* [Instructions for the task]: Nothing in the records below should be altered in the copy, although the pictures must be left out.

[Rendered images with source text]
• • • • • • •

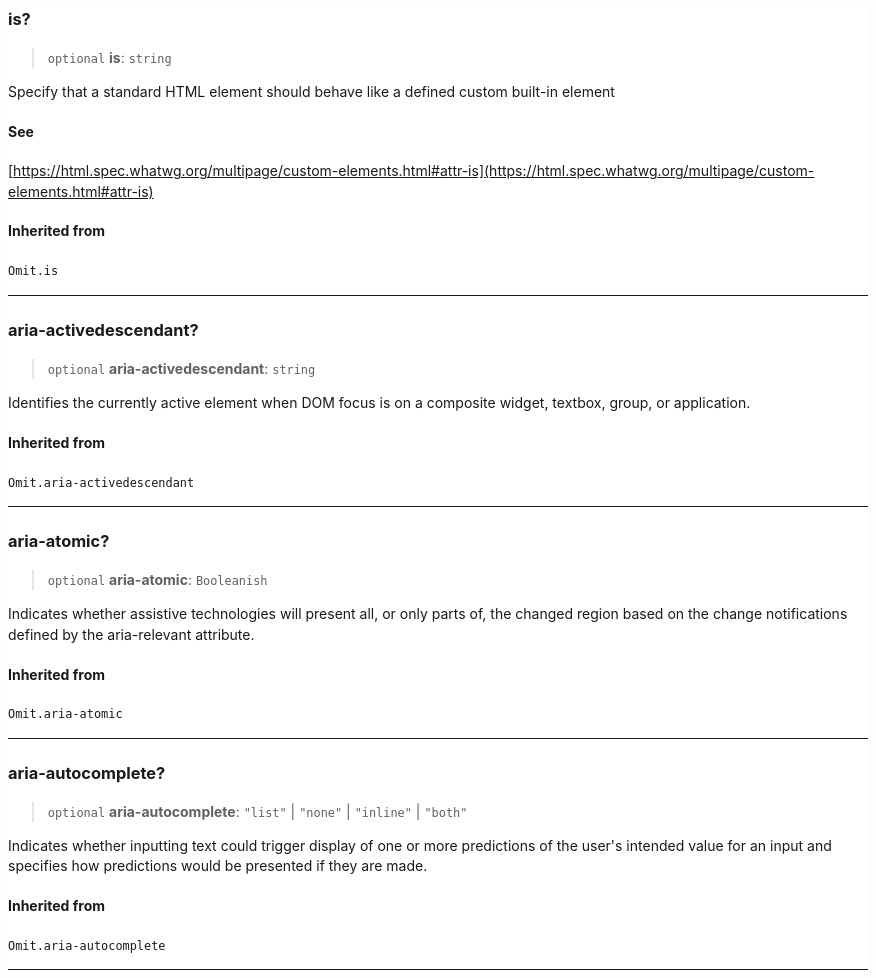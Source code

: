 ### is?

> `optional` **is**: `string`

Specify that a standard HTML element should behave like a defined custom built-in element

#### See

[https://html.spec.whatwg.org/multipage/custom-elements.html#attr-is](https://html.spec.whatwg.org/multipage/custom-elements.html#attr-is)

#### Inherited from

`Omit.is`

---

### aria-activedescendant?

> `optional` **aria-activedescendant**: `string`

Identifies the currently active element when DOM focus is on a composite widget, textbox, group, or application.

#### Inherited from

`Omit.aria-activedescendant`

---

### aria-atomic?

> `optional` **aria-atomic**: `Booleanish`

Indicates whether assistive technologies will present all, or only parts of, the changed region based on the change notifications defined by the aria-relevant attribute.

#### Inherited from

`Omit.aria-atomic`

---

### aria-autocomplete?

> `optional` **aria-autocomplete**: `"list"` \| `"none"` \| `"inline"` \| `"both"`

Indicates whether inputting text could trigger display of one or more predictions of the user's intended value for an input and specifies how predictions would be
presented if they are made.

#### Inherited from

`Omit.aria-autocomplete`

---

• • • • • • •

* [Solution below]:
Source code

: ### is?

> `optional` **is**: `string`

Specify that a standard HTML element should behave like a defined custom built-in element

#### See

[https://html.spec.whatwg.org/multipage/custom-elements.html#attr-is](https://html.spec.whatwg.org/multipage/custom-elements.html#attr-is)

#### Inherited from

`Omit.is`

---

### aria-activedescendant?

> `optional` **aria-activedescendant**: `string`

Identifies the currently active element when DOM focus is on a composite widget, textbox, group, or application.

#### Inherited from

`Omit.aria-activedescendant`

---

### aria-atomic?

> `optional` **aria-atomic**: `Booleanish`

Indicates whether assistive technologies will present all, or only parts of, the changed region based on the change notifications defined by the aria-relevant attribute.

#### Inherited from

`Omit.aria-atomic`

---

### aria-autocomplete?

> `optional` **aria-autocomplete**: `"list"` \| `"none"` \| `"inline"` \| `"both"`

Indicates whether inputting text could trigger display of one or more predictions of the user's intended value for an input and specifies how predictions would be
presented if they are made.

#### Inherited from

`Omit.aria-autocomplete`

---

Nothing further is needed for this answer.